● **YOUR GOAL**:
In the records below, some lines hold the word "같습니다". Copy each of those lines.

● **RECORDS TO USE**:
####

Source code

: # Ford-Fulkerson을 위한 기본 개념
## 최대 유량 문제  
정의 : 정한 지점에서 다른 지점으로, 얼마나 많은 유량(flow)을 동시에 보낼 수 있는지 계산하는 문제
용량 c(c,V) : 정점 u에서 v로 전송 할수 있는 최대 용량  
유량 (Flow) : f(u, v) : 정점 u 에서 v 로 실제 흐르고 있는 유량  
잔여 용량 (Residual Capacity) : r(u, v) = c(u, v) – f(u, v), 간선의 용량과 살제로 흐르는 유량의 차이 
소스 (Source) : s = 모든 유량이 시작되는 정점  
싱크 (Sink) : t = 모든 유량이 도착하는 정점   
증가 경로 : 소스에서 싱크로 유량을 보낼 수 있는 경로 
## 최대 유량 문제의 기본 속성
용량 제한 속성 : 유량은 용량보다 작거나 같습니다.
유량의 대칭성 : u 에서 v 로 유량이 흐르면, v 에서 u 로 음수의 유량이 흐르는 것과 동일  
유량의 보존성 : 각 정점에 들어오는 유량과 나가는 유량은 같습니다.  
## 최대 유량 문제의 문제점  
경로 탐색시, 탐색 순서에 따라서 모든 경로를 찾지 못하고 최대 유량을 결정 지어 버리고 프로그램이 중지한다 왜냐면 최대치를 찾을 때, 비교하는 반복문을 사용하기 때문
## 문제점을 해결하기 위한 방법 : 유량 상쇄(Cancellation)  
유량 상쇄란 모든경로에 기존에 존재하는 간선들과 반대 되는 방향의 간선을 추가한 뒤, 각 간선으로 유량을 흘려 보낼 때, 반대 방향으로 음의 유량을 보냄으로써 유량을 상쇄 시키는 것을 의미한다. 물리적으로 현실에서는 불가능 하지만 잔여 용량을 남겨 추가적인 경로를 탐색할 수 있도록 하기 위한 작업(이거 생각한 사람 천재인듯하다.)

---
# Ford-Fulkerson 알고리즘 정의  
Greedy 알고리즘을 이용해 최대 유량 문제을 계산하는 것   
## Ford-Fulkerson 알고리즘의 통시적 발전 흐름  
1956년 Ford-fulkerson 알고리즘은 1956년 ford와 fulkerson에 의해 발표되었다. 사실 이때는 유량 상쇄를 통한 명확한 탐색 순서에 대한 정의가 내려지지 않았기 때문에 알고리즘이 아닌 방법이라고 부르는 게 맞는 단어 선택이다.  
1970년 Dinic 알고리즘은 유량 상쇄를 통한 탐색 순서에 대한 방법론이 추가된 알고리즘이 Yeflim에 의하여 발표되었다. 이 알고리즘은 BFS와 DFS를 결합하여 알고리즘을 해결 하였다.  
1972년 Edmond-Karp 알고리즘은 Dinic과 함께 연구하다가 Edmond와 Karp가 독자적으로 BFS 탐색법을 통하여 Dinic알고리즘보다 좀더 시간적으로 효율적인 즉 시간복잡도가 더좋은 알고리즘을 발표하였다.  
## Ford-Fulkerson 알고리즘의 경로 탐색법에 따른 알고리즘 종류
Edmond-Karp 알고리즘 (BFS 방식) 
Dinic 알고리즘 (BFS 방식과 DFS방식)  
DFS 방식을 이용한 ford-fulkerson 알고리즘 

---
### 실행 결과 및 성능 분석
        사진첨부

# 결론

####

● **RESULT OF THIS EXERCISE**:
용량 제한 속성 : 유량은 용량보다 작거나 같습니다.
유량의 보존성 : 각 정점에 들어오는 유량과 나가는 유량은 같습니다.  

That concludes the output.